Tabii bu filmleri izleyip yönetmenleriyle röportaj yapayım derken izleyemediğim filmler oldu, Babamın Sesi, Şimdiki Zaman, Siirt’in Sırrı, Lal Gece gibi filmleri merak ettiğimle kaldım.

Gelelim yarışma sonuçlarına. Benim yönetmende ve en iyi filmde favorim Zeki Demirkubuz/Yeraltı idi. Bununla bağlantılı olarak da tabii Engin Günaydın en iyi erkekte favorimdi. Engin Günaydın ödülü İlyas Salman ile paylaştı, buna sevindim ama bunun dışında Yeraltı yarışmada kendine hiçbir yer bulamadı, bu konuda üzüldüm ve haksızlık olduğunu düşündüm.  En iyi film ödülünü alan Babamın Sesi’ni izleyemedim maalesef. Çok seven var, çok eleştiren var, sevse de ödül almasını eleştiren var… İzlemediğim için ne desem boş ve yersiz olur fakat eğer gerçekten de dendiği gibi politik olduğu için ve duyarlılık göstermek adına aldıysa bu ödülü, o zaman amacımızdan sapıyoruz demektir. Elbette politik sinema yapılmalı, sinema duyarlılığımızı göstermemizin de bir yolu olarak kullanılabilmeli ama bu gerçek anlamda “sinema” değerlendirmelerinin önüne geçip, örneğin Yeraltı gibi bir filmi görmezden gelmemizi sağlıyorsa, orada bir yanlış var demektir. Fakat tekrar söylüyorum, en kısa zamanda filmi izleyip tekrar yorum yapmak isterim, haksızlık etmek istemem.

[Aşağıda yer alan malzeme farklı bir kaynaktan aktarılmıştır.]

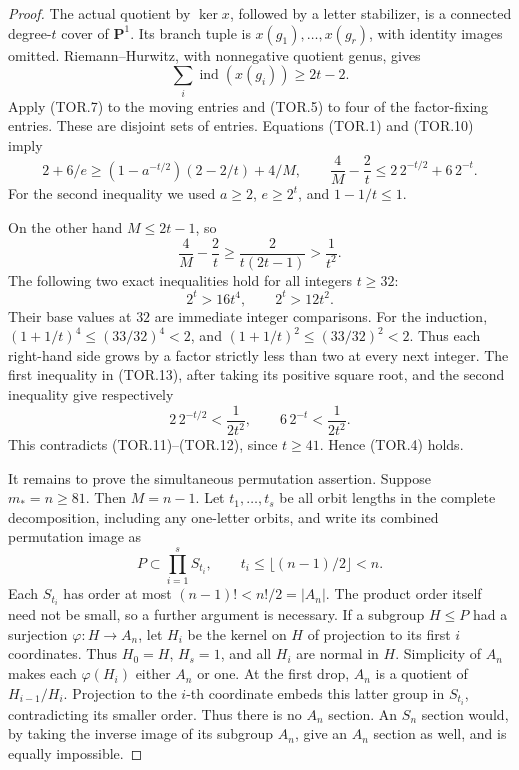 \begin{proof}
The actual quotient by \(\ker x\), followed by a letter stabilizer,
is a connected degree-\(t\) cover of \(\mathbf P^1\). Its branch
tuple is \(x(g_1),\ldots,x(g_r)\), with identity images omitted.
Riemann--Hurwitz, with nonnegative quotient genus, gives
\[
                  \sum_i\operatorname{ind}(x(g_i))\ge2t-2.
 \tag{TOR.10}
\]
Apply (TOR.7) to the moving entries and (TOR.5) to four of the
factor-fixing entries. These are disjoint sets of entries. Equations
(TOR.1) and (TOR.10) imply
\[
 2+6/e\ge(1-a^{-t/2})(2-2/t)+4/M,
 \qquad
 \frac4M-\frac2t
       \le2\,2^{-t/2}+6\,2^{-t}.
 \tag{TOR.11}
\]
For the second inequality we used \(a\ge2\), \(e\ge2^t\),
and \(1-1/t\le1\).

On the other hand \(M\le2t-1\), so
\[
 \frac4M-\frac2t\ge
       \frac2{t(2t-1)}>\frac1{t^2}.
 \tag{TOR.12}
\]
The following two exact inequalities hold for all integers \(t\ge32\):
\[
                         2^t>16t^4,
                         \qquad 2^t>12t^2.
 \tag{TOR.13}
\]
Their base values at \(32\) are immediate integer comparisons.
For the induction, \((1+1/t)^4\le(33/32)^4<2\), and
\((1+1/t)^2\le(33/32)^2<2\). Thus each right-hand side grows
by a factor strictly less than two at every next integer.
The first inequality in (TOR.13), after taking its positive square
root, and the second inequality give respectively
\[
                  2\,2^{-t/2}<\frac1{2t^2},
                  \qquad6\,2^{-t}<\frac1{2t^2}.
 \tag{TOR.14}
\]
This contradicts (TOR.11)--(TOR.12), since \(t\ge41\).
Hence (TOR.4) holds.

It remains to prove the simultaneous permutation assertion. Suppose
\(m_*=n\ge81\). Then \(M=n-1\). Let \(t_1,\ldots,t_s\)
be all orbit lengths in the complete decomposition, including any
one-letter orbits, and write its combined permutation image as
\[
                  P\subset\prod_{i=1}^s S_{t_i},
             \qquad t_i\le\lfloor(n-1)/2\rfloor<n.
 \tag{TOR.15}
\]
Each \(S_{t_i}\) has order at most \((n-1)!<n!/2=|A_n|\).
The product order itself need not be small, so a further argument
is necessary. If a subgroup \(H\le P\) had a surjection
\(\varphi:H\to A_n\), let \(H_i\) be the kernel on \(H\)
of projection to its first \(i\) coordinates. Thus \(H_0=H\),
\(H_s=1\), and all \(H_i\) are normal in \(H\). Simplicity of
\(A_n\) makes each \(\varphi(H_i)\) either \(A_n\) or one.
At the first drop, \(A_n\) is a quotient of
\(H_{i-1}/H_i\). Projection to the \(i\)-th coordinate embeds
this latter group in \(S_{t_i}\), contradicting its smaller order.
Thus there is no \(A_n\) section. An \(S_n\) section would,
by taking the inverse image of its subgroup \(A_n\), give an
\(A_n\) section as well, and is equally impossible.
\end{proof}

En İyi Yönetmen ödülünü Pelin Esmer’in alması beni sevindirdi. Derli toplu, samimi film, başarılı ve çalışkan yönetmen. Sonuç belli: başarı!

Türkan Şoray Umut Veren Kadın Oyuncu Ödülü de Neslihan Atagül’e giderken, en iyi kadın oyuncu ödülüne de Nilay Erdönmez layık görüldü, bu seçimler de bana makul göründü.

En İyi Müzik ödülüne kimsenin layık görülmemesi ise epey tepki yarattı, bence de haklı bir tepki var. O zaman neden o kadar aday vardı ve o gece orada davetli bir şekilde ödül almayı beklediler? Ayıp…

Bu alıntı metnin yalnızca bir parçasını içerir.